LEAD: IN the battle among banks for retail customers, the victors are likely to be those that use high technology best. So banks are now spending more than $10 billion a year on electronic technology to attract more customers, serve them more efficiently and keep staffs free to sell more profitable products.
IN the battle among banks for retail customers, the victors are likely to be those that use high technology best. So banks are now spending more than $10 billion a year on electronic technology to attract more customers, serve them more efficiently and keep staffs free to sell more profitable products.
The contest is evident everywhere. Customers of the People's Bank of Bridgeport, Conn., can call from auto showrooms to arrange a loan in as little as 15 minutes. Chase Manhattan promotes its credit cards by listing 34 features, including a free worldwide message network and a legal services program. Teller machines of the National Bank of Commerce in Memphis dispense coupons redeemable for Campbell soups. When the Dollar Dry Dock Savings Bank of New York was raiding customers from a nearby Chemical Bank branch, Dollar Dry Dock teller machines were programmed to flash a reminder about free gifts every time a Chemical customer slipped in a card.

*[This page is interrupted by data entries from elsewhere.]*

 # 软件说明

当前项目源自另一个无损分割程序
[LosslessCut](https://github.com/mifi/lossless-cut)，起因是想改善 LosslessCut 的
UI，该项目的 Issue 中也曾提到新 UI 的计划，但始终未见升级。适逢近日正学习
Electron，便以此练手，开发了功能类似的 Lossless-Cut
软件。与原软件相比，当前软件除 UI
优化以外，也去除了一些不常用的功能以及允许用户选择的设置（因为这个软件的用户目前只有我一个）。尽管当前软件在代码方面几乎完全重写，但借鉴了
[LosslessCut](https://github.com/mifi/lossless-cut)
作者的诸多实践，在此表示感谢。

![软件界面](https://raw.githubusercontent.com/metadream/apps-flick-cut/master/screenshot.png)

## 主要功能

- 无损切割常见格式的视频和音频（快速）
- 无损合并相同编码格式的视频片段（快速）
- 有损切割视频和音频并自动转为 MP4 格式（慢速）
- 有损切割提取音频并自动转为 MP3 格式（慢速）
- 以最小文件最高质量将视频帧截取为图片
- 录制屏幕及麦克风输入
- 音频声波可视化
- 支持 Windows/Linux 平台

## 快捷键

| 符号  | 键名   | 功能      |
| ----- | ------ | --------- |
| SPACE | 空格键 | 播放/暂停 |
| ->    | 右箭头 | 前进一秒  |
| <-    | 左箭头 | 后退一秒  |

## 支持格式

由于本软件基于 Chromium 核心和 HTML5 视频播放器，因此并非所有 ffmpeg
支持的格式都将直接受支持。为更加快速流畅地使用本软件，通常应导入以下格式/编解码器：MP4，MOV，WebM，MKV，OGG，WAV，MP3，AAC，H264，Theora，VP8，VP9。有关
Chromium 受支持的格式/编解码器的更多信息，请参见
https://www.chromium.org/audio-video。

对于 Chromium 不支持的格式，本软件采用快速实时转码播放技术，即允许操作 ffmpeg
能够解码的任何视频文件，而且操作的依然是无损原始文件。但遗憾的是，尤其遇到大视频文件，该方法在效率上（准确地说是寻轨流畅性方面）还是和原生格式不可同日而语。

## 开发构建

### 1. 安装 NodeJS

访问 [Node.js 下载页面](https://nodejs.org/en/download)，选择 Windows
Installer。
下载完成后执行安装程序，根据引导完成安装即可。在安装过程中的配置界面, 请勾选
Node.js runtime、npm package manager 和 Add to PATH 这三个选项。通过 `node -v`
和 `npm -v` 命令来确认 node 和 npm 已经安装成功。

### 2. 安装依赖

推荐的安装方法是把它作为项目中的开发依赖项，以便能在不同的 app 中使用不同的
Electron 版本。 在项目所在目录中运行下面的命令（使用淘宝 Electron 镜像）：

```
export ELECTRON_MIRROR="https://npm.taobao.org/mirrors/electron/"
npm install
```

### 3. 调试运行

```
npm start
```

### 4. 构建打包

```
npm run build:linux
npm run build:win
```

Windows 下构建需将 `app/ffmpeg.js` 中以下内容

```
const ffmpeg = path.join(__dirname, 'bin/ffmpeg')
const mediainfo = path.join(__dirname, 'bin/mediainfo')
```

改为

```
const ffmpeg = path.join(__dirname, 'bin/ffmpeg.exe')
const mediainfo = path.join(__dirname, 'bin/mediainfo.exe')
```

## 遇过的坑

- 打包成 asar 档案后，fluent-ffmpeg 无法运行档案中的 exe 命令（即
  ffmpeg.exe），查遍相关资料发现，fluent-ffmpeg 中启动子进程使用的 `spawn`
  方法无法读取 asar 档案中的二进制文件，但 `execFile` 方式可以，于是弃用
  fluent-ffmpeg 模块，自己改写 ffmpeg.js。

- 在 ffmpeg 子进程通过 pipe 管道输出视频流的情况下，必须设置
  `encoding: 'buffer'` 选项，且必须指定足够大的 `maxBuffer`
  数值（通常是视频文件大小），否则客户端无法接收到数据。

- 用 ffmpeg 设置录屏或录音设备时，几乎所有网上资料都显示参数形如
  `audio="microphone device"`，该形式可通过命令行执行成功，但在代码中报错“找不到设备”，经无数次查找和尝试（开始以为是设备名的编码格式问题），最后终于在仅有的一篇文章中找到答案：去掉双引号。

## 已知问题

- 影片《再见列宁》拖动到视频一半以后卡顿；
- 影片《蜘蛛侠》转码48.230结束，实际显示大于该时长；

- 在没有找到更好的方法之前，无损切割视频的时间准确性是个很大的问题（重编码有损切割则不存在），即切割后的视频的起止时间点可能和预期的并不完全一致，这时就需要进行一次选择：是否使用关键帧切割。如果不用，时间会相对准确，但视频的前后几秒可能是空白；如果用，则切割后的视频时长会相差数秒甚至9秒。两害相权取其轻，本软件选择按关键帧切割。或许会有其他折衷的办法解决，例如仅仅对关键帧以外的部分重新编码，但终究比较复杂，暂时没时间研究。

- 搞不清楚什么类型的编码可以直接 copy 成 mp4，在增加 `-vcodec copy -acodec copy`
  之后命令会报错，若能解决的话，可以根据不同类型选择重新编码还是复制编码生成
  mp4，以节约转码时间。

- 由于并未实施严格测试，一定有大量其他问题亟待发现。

These skirmishes reflect the struggle to wring profits from retail banking and the extent to which innovative marketing will depend on technology. Automated teller machines, telephones and plastic cards are the weapons. Long gone are the days when banks could be content to pump out generic Visas and Mastercards. Now they are trying to become brand names in their own right.

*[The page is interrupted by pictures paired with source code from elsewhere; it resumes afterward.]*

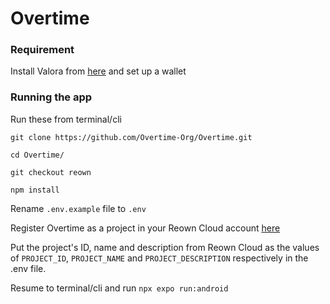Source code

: # Overtime
### Requirement
Install Valora from [here](https://play.google.com/store/apps/details?id=co.clabs.valora) and set up a wallet

### Running the app
Run these from terminal/cli

```git clone https://github.com/Overtime-Org/Overtime.git```

```cd Overtime/```

```git checkout reown```

```npm install```

Rename ```.env.example``` file to ```.env```

Register Overtime as a project in your Reown Cloud account [here](https://cloud.reown.com/sign-in)

Put the project's ID, name and description from Reown Cloud as the values of `PROJECT_ID`, `PROJECT_NAME` and `PROJECT_DESCRIPTION` respectively in the .env file.

Resume to terminal/cli and run `npx expo run:android`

The cashless society is still a long way off, but banks are hastening the day when going cash-less might be easier than going card-less. Twenty years ago, when Chemical Bank installed the nation's first automated teller machine, it was a primitive contraption that did nothing but dispense cash in $15 and $30 lots. Back then, BankAmericard, the forerunner of Visa, was a local program of the California-based Bank of America. And when a customer called a bank, another live person came on the line. Following Customers Everywhere
Now, a web of computers, telephones and plastic cards lets banks serve their customers wherever they travel and work. ''The credit cards allowed banks to follow their customers across state lines and provide banking services nationally, despite the antiquated branching laws,'' said D. Dale Browning, the president of Colorado National Bank. By giving customers instant loans at any store that accepts credit cards, banks created an industry that is now one of the most profitable parts of their business.
Teller machines now dispense cash down to the penny, accept deposits, transfer money and, in the newest models, help customers apply for mortgages and loans. Banking by phone handles everything from auto loan applications to bill-paying, all with beeps, tones and recordings.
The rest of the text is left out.